The properties of CO₂ are unique, with a low critical temperature of 31.2 °C. Kauf [6] thermodynamically analyzed a CO₂ refrigeration system and presented correlations of the system optimum values at high pressure. More detailed correlations were found for refrigeration systems without and with internal heat exchangers [7,8]. Later, refrigeration systems with internal heat exchangers were experimentally studied, and an enhancement of 10% in the COP of the system was found [9,10,11]. Transcritical carbon dioxide refrigeration systems with multiple ejectors were thermodynamically investigated. Some disadvantages of the carbon dioxide refrigeration cycles were reported when high pressure and temperature conditions prevailed, which led to a decrease in the system performance. New technologies and modifications of the cycle were implemented to overcome these drawbacks and enhance the cycle energy efficiency and system performance. The Rankine power cycle was integrated into the ejector cooling cycle, and the new system was mathematically analyzed to evaluate the effect of major parameters on the performance of the system [12,13].

A thermodynamic analysis of a CO₂ conventional refrigeration system and R134a as working fluids was conducted. The results showed that CO₂ presents a lower performance in comparison to R134a [14,15]. Thermodynamic analysis of a transcritical refrigeration cycle with CO₂ and ethane as the working fluids were investigated. The results showed the superiority of ethane over carbon dioxide in terms of second law efficiency and compressor discharge temperature [16]. New arrangements of refrigeration cycles that utilize low-grade heat sources such as solar energy were investigated and studied [17,18,19,20].

Several working fluids were investigated and studied as the best replacement in refrigeration cycles based on their environmental impact and characteristics performance [21,22,23]. Different combinations of transcritical refrigeration cycles with carbon dioxide as the working fluid were studied [24,25,26].

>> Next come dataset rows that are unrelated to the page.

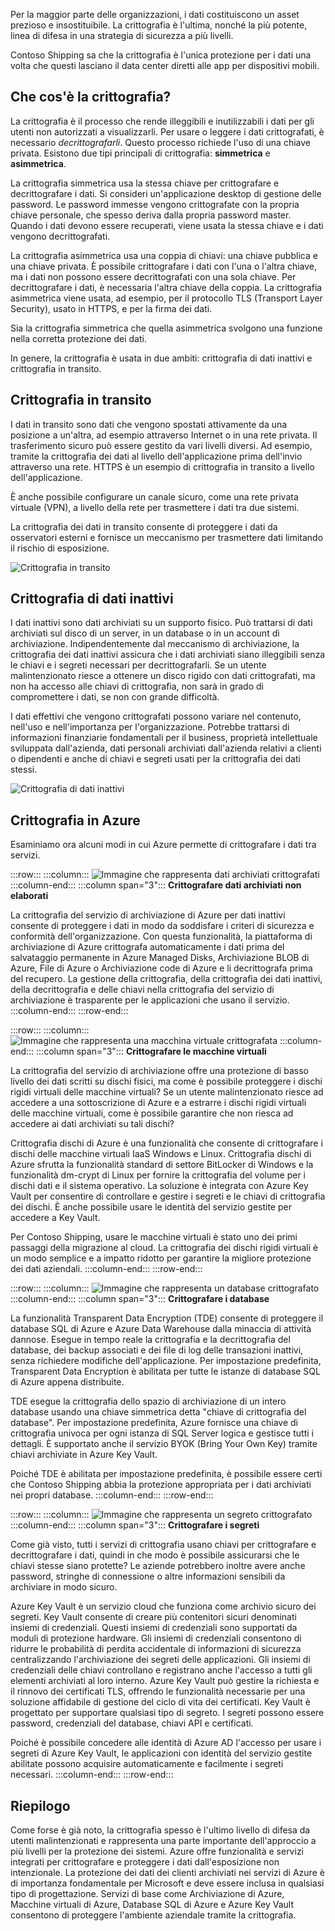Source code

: Per la maggior parte delle organizzazioni, i dati costituiscono un asset prezioso e insostituibile. La crittografia è l'ultima, nonché la più potente, linea di difesa in una strategia di sicurezza a più livelli. 

Contoso Shipping sa che la crittografia è l'unica protezione per i dati una volta che questi lasciano il data center diretti alle app per dispositivi mobili.

## <a name="what-is-encryption"></a>Che cos'è la crittografia?

La crittografia è il processo che rende illeggibili e inutilizzabili i dati per gli utenti non autorizzati a visualizzarli. Per usare o leggere i dati crittografati, è necessario *decrittografarli*. Questo processo richiede l'uso di una chiave privata. Esistono due tipi principali di crittografia: **simmetrica** e **asimmetrica**.

La crittografia simmetrica usa la stessa chiave per crittografare e decrittografare i dati. Si consideri un'applicazione desktop di gestione delle password. Le password immesse vengono crittografate con la propria chiave personale, che spesso deriva dalla propria password master. Quando i dati devono essere recuperati, viene usata la stessa chiave e i dati vengono decrittografati.

La crittografia asimmetrica usa una coppia di chiavi: una chiave pubblica e una chiave privata. È possibile crittografare i dati con l'una o l'altra chiave, ma i dati non possono essere decrittografati con una sola chiave. Per decrittografare i dati, è necessaria l'altra chiave della coppia. La crittografia asimmetrica viene usata, ad esempio, per il protocollo TLS (Transport Layer Security), usato in HTTPS, e per la firma dei dati.

Sia la crittografia simmetrica che quella asimmetrica svolgono una funzione nella corretta protezione dei dati. 

In genere, la crittografia è usata in due ambiti: crittografia di dati inattivi e crittografia in transito.

## <a name="encryption-in-transit"></a>Crittografia in transito

I dati in transito sono dati che vengono spostati attivamente da una posizione a un'altra, ad esempio attraverso Internet o in una rete privata. Il trasferimento sicuro può essere gestito da vari livelli diversi. Ad esempio, tramite la crittografia dei dati al livello dell'applicazione prima dell'invio attraverso una rete. HTTPS è un esempio di crittografia in transito a livello dell'applicazione. 

È anche possibile configurare un canale sicuro, come una rete privata virtuale (VPN), a livello della rete per trasmettere i dati tra due sistemi. 

La crittografia dei dati in transito consente di proteggere i dati da osservatori esterni e fornisce un meccanismo per trasmettere dati limitando il rischio di esposizione. 

<!--TODO: replace with final media which was submitted for Design-for-security-in-azure -->
![Crittografia in transito](../media/encryption-in-transit.png)


## <a name="encryption-at-rest"></a>Crittografia di dati inattivi

I dati inattivi sono dati archiviati su un supporto fisico. Può trattarsi di dati archiviati sul disco di un server, in un database o in un account di archiviazione. Indipendentemente dal meccanismo di archiviazione, la crittografia dei dati inattivi assicura che i dati archiviati siano illeggibili senza le chiavi e i segreti necessari per decrittografarli. Se un utente malintenzionato riesce a ottenere un disco rigido con dati crittografati, ma non ha accesso alle chiavi di crittografia, non sarà in grado di compromettere i dati, se non con grande difficoltà.

I dati effettivi che vengono crittografati possono variare nel contenuto, nell'uso e nell'importanza per l'organizzazione. Potrebbe trattarsi di informazioni finanziarie fondamentali per il business, proprietà intellettuale sviluppata dall'azienda, dati personali archiviati dall'azienda relativi a clienti o dipendenti e anche di chiavi e segreti usati per la crittografia dei dati stessi.

<!--TODO: replace with final media which was submitted for Design-for-security-in-azure -->
![Crittografia di dati inattivi](../media/encryption-at-rest.png)

## <a name="encryption-on-azure"></a>Crittografia in Azure

Esaminiamo ora alcuni modi in cui Azure permette di crittografare i dati tra servizi.

:::row:::
  :::column:::
    ![Immagine che rappresenta dati archiviati crittografati](../media/4-encrypt-raw-storage.png)
  :::column-end:::
    :::column span="3"::: **Crittografare dati archiviati non elaborati**

La crittografia del servizio di archiviazione di Azure per dati inattivi consente di proteggere i dati in modo da soddisfare i criteri di sicurezza e conformità dell'organizzazione. Con questa funzionalità, la piattaforma di archiviazione di Azure crittografa automaticamente i dati prima del salvataggio permanente in Azure Managed Disks, Archiviazione BLOB di Azure, File di Azure o Archiviazione code di Azure e li decrittografa prima del recupero. La gestione della crittografia, della crittografia dei dati inattivi, della decrittografia e delle chiavi nella crittografia del servizio di archiviazione è trasparente per le applicazioni che usano il servizio.
  :::column-end:::
:::row-end:::

:::row:::
  :::column:::
    ![Immagine che rappresenta una macchina virtuale crittografata](../media/4-encrypt-virtual-machines.png)
  :::column-end:::
    :::column span="3"::: **Crittografare le macchine virtuali**

La crittografia del servizio di archiviazione offre una protezione di basso livello dei dati scritti su dischi fisici, ma come è possibile proteggere i dischi rigidi virtuali delle macchine virtuali? Se un utente malintenzionato riesce ad accedere a una sottoscrizione di Azure e a estrarre i dischi rigidi virtuali delle macchine virtuali, come è possibile garantire che non riesca ad accedere ai dati archiviati su tali dischi?

Crittografia dischi di Azure è una funzionalità che consente di crittografare i dischi delle macchine virtuali IaaS Windows e Linux. Crittografia dischi di Azure sfrutta la funzionalità standard di settore BitLocker di Windows e la funzionalità dm-crypt di Linux per fornire la crittografia del volume per i dischi dati e il sistema operativo. La soluzione è integrata con Azure Key Vault per consentire di controllare e gestire i segreti e le chiavi di crittografia dei dischi. È anche possibile usare le identità del servizio gestite per accedere a Key Vault.

Per Contoso Shipping, usare le macchine virtuali è stato uno dei primi passaggi della migrazione al cloud. La crittografia dei dischi rigidi virtuali è un modo semplice e a impatto ridotto per garantire la migliore protezione dei dati aziendali.
  :::column-end:::
:::row-end:::

:::row:::
  :::column:::
    ![Immagine che rappresenta un database crittografato](../media/4-encrypt-databases.png)
  :::column-end:::
    :::column span="3"::: **Crittografare i database**

La funzionalità Transparent Data Encryption (TDE) consente di proteggere il database SQL di Azure e Azure Data Warehouse dalla minaccia di attività dannose. Esegue in tempo reale la crittografia e la decrittografia del database, dei backup associati e dei file di log delle transazioni inattivi, senza richiedere modifiche dell'applicazione. Per impostazione predefinita, Transparent Data Encryption è abilitata per tutte le istanze di database SQL di Azure appena distribuite.

TDE esegue la crittografia dello spazio di archiviazione di un intero database usando una chiave simmetrica detta "chiave di crittografia del database". Per impostazione predefinita, Azure fornisce una chiave di crittografia univoca per ogni istanza di SQL Server logica e gestisce tutti i dettagli. È supportato anche il servizio BYOK (Bring Your Own Key) tramite chiavi archiviate in Azure Key Vault.

Poiché TDE è abilitata per impostazione predefinita, è possibile essere certi che Contoso Shipping abbia la protezione appropriata per i dati archiviati nei propri database.
  :::column-end:::
:::row-end:::

:::row:::
  :::column:::
    ![Immagine che rappresenta un segreto crittografato](../media/4-encrypt-secrets.png)
  :::column-end:::
    :::column span="3"::: **Crittografare i segreti**

Come già visto, tutti i servizi di crittografia usano chiavi per crittografare e decrittografare i dati, quindi in che modo è possibile assicurarsi che le chiavi stesse siano protette? Le aziende potrebbero inoltre avere anche password, stringhe di connessione o altre informazioni sensibili da archiviare in modo sicuro.

Azure Key Vault è un servizio cloud che funziona come archivio sicuro dei segreti. Key Vault consente di creare più contenitori sicuri denominati insiemi di credenziali. Questi insiemi di credenziali sono supportati da moduli di protezione hardware. Gli insiemi di credenziali consentono di ridurre le probabilità di perdita accidentale di informazioni di sicurezza centralizzando l'archiviazione dei segreti delle applicazioni. Gli insiemi di credenziali delle chiavi controllano e registrano anche l'accesso a tutti gli elementi archiviati al loro interno. Azure Key Vault può gestire la richiesta e il rinnovo dei certificati TLS, offrendo le funzionalità necessarie per una soluzione affidabile di gestione del ciclo di vita dei certificati. Key Vault è progettato per supportare qualsiasi tipo di segreto. I segreti possono essere password, credenziali del database, chiavi API e certificati.

Poiché è possibile concedere alle identità di Azure AD l'accesso per usare i segreti di Azure Key Vault, le applicazioni con identità del servizio gestite abilitate possono acquisire automaticamente e facilmente i segreti necessari.
  :::column-end:::
:::row-end:::

## <a name="summary"></a>Riepilogo

Come forse è già noto, la crittografia spesso è l'ultimo livello di difesa da utenti malintenzionati e rappresenta una parte importante dell'approccio a più livelli per la protezione dei sistemi. Azure offre funzionalità e servizi integrati per crittografare e proteggere i dati dall'esposizione non intenzionale. La protezione dei dati dei clienti archiviati nei servizi di Azure è di importanza fondamentale per Microsoft e deve essere inclusa in qualsiasi tipo di progettazione. Servizi di base come Archiviazione di Azure, Macchine virtuali di Azure, Database SQL di Azure e Azure Key Vault consentono di proteggere l'ambiente aziendale tramite la crittografia.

Sarkar and Agrawal [27] proposed different configurations of parallel compression, which resulted in an enhancement of 47% of COP in the conditions of a high-temperature difference between the condenser and the evaporator. Another two-stage refrigeration transcritical CO₂ cycle was presented, and an 80% improvement in the system COP was registered in comparison with the conventional system [28]. Furthermore, the implementation of parallel compression systems was found of great value in refrigeration systems, and an enhancement of 30% in the COP was found in comparison with the normal cycle [29,30].

Megdouli et al. [31] found that for improving the COP, the most efficient method is the use of the waste heat in the gas cooler (GC), with a 12% enhancement in the system COP. A thermo-economic investigation was conducted to study the operating parameters’ effects in a new power and cooling system. The results found a highly efficient system in comparison with the already existing combined systems [32]. Fazelpour and Morosuk [33] showed that the use of an economizer led to a 4–5% increase in the equipment purchased cost and a decrease in the final product total cost by 13–14%.

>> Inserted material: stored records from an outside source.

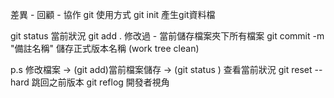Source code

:差異 - 回顧 - 協作
git 使用方式
git init 產生git資料檔


git status 當前狀況 
git add . 修改過 - 當前儲存檔案夾下所有檔案
git commit -m "備註名稱" 儲存正式版本名稱 (work tree clean)

p.s 修改檔案 -> (git add)當前檔案儲存 -> (git status ) 查看當前狀況
git reset --hard 跳回之前版本 
git reflog 開發者視角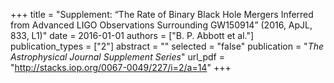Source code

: +++
title = "Supplement: “The Rate of Binary Black Hole Mergers Inferred from Advanced LIGO Observations Surrounding GW150914” (2016, ApJL, 833, L1)"
date = 2016-01-01
authors = ["B. P. Abbott et al."]
publication_types = ["2"]
abstract = ""
selected = "false"
publication = "*The Astrophysical Journal Supplement Series*"
url_pdf = "http://stacks.iop.org/0067-0049/227/i=2/a=14"
+++

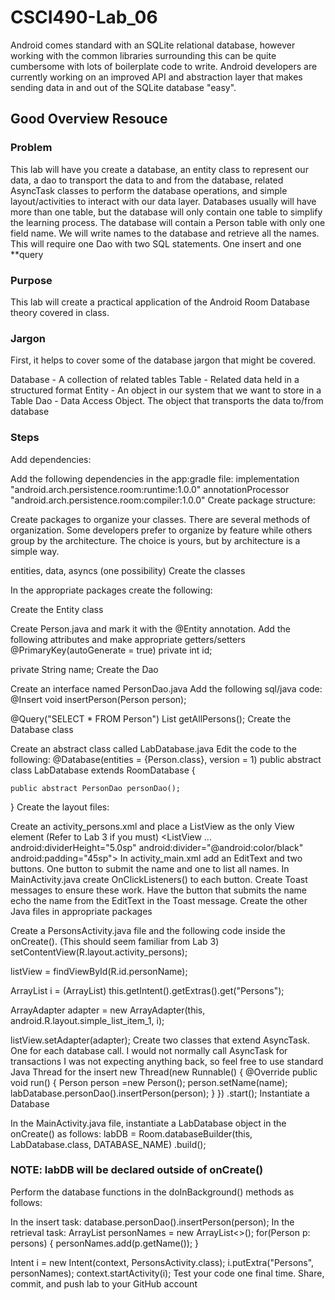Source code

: # CSCI490-Lab_06

Android comes standard with an SQLite relational database, however working with the common libraries surrounding this can be quite cumbersome with lots of boilerplate code to write. Android developers are currently working on an improved API and abstraction layer that makes sending data in and out of the SQLite database "easy".

## Good Overview Resouce

### Problem

This lab will have you create a database, an entity class to represent our data, a dao to transport the data to and from the database, related AsyncTask classes to perform the database operations, and simple layout/activities to interact with our data layer. Databases usually will have more than one table, but the database will only contain one table to simplify the learning process. The database will contain a Person table with only one field name. We will write names to the database and retrieve all the names. This will require one Dao with two SQL statements. One insert and one **query

### Purpose

This lab will create a practical application of the Android Room Database theory covered in class.

### Jargon

First, it helps to cover some of the database jargon that might be covered.

Database - A collection of related tables
Table - Related data held in a structured format
Entity - An object in our system that we want to store in a Table
Dao - Data Access Object. The object that transports the data to/from database

### Steps

Add dependencies:

Add the following dependencies in the app:gradle file:
implementation "android.arch.persistence.room:runtime:1.0.0"
annotationProcessor "android.arch.persistence.room:compiler:1.0.0"
Create package structure:

Create packages to organize your classes. There are several methods of organization. Some developers prefer to organize by feature while others group by the architecture. The choice is yours, but by architecture is a simple way.

entities, data, asyncs (one possibility)
Create the classes

In the appropriate packages create the following:

Create the Entity class

Create Person.java and mark it with the @Entity annotation. Add the following attributes and make appropriate getters/setters
 @PrimaryKey(autoGenerate = true)
 private int id;

 private String name;
Create the Dao

Create an interface named PersonDao.java
Add the following sql/java code:
@Insert
void insertPerson(Person person);

@Query("SELECT * FROM Person")
List<Person> getAllPersons();
Create the Database class

Create an abstract class called LabDatabase.java
Edit the code to the following:
@Database(entities = {Person.class}, version = 1)
public abstract class LabDatabase extends RoomDatabase {

    public abstract PersonDao personDao();
}
Create the layout files:

Create an activity_persons.xml and place a ListView as the only View element (Refer to Lab 3 if you must)
<ListView
    ...
    android:dividerHeight="5.0sp"
    android:divider="@android:color/black"
    android:padding="45sp">
</ListView>
In activity_main.xml add an EditText and two buttons. One button to submit the name and one to list all names.
In MainActivity.java create OnClickListeners() to each button. Create Toast messages to ensure these work. Have the button that submits the name echo the name from the EditText in the Toast message.
Create the other Java files in appropriate packages

Create a PersonsActivity.java file and the following code inside the onCreate(). (This should seem familiar from Lab 3)
setContentView(R.layout.activity_persons);

listView = findViewById(R.id.personName);

ArrayList<String> i = (ArrayList) this.getIntent().getExtras().get("Persons");

ArrayAdapter adapter = new ArrayAdapter(this, android.R.layout.simple_list_item_1, i);

listView.setAdapter(adapter);
Create two classes that extend AsyncTask. One for each database call. I would not normally call AsyncTask for transactions I was not expecting anything back, so feel free to use standard Java Thread for the insert
new Thread(new Runnable() {
    @Override
    public void run() {
        Person person =new Person();
        person.setName(name);
        labDatabase.personDao().insertPerson(person);
    }
}) .start();
Instantiate a Database

In the MainActivity.java file, instantiate a LabDatabase object in the onCreate() as follows:
labDB = Room.databaseBuilder(this, LabDatabase.class, DATABASE_NAME)
                .build();
### NOTE: labDB will be declared outside of onCreate()

Perform the database functions in the doInBackground() methods as follows:

In the insert task:
database.personDao().insertPerson(person);
In the retrieval task:
ArrayList<String> personNames = new ArrayList<>();
for(Person p: persons) {
    personNames.add(p.getName());
}

Intent i = new Intent(context, PersonsActivity.class);
i.putExtra("Persons", personNames);
context.startActivity(i);
Test your code one final time.
Share, commit, and push lab to your GitHub account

The economic and configuration optimization of the combined cycles were extensively studied in the literature. It was deduced that several combined heating, cooling, and power generation systems with low-grade heat source were efficient [34,35,36,37]. The use of ejector in cooling systems has been extensively studied over the past decade. New refrigerants were proposed to achieve higher system COP and advance the technology of ejector cooling systems to be compact and efficient. New refrigeration cycles with the combination of ejector and Rankine cycle for the combined cooling and power generation had been investigated. Researchers found that the use of the ejector decreased the power consumed by the compressor and enhanced the system COP. The exergetic efficiency was found to be increased by 155% for the combined cycle with the ejector [38,39].

It is a well-known fact that any throttling valve operates as an isenthalpic device. Such a thermodynamic process causes a reduction in the refrigerating effect since the refrigerant kinetic energy generated by the pressure drop is converted into friction. An ejector, which is cheap, able to handle the two-phase flow, and has no moving parts, is used to recover part of energy content. An enhancement of 26% in the cycle COP could be achieved when utilizing the ejector [40,41].

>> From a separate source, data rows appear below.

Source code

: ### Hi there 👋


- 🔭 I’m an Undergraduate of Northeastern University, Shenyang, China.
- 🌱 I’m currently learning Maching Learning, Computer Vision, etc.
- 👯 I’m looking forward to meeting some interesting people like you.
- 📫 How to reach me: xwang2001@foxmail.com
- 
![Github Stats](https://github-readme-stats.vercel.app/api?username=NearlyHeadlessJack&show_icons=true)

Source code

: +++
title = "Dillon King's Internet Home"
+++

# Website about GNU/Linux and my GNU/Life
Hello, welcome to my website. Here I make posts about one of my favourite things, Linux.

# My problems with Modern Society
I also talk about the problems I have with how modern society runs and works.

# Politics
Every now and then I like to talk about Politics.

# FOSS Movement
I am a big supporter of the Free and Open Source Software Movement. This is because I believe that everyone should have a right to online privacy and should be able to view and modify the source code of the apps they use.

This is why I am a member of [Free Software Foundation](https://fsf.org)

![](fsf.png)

It was concluded that the transcritical refrigeration cycle with ejector had better performance than that of parallel compression in industrial applications. A one-dimensional model of a constant pressure mixing ejector in which the conventional components performed ideally was implemented in several research works [42,43,44,45]. The outcomes underlined that the diffuser efficiency has the most substantial influence on the increase in COP. Furthermore, an optimal mixing pressure, which can be ascribed to a tradeoff between the mixing process irreversibilities and the inefficiencies occurring in the nozzle and the diffuser, has to be identified [46]. Bilir and Ersoy [47] claimed that this technology could perform much better for refrigerating plants in hot climates. High potentials of enhancement could be attained on the part of a transcritical ejector refrigeration cycle operating at high outdoor temperatures. Enhanced ejector technology was recently developed and utilized in engineering applications with transcritical refrigeration cycle to enhance its performance characteristics [48,49].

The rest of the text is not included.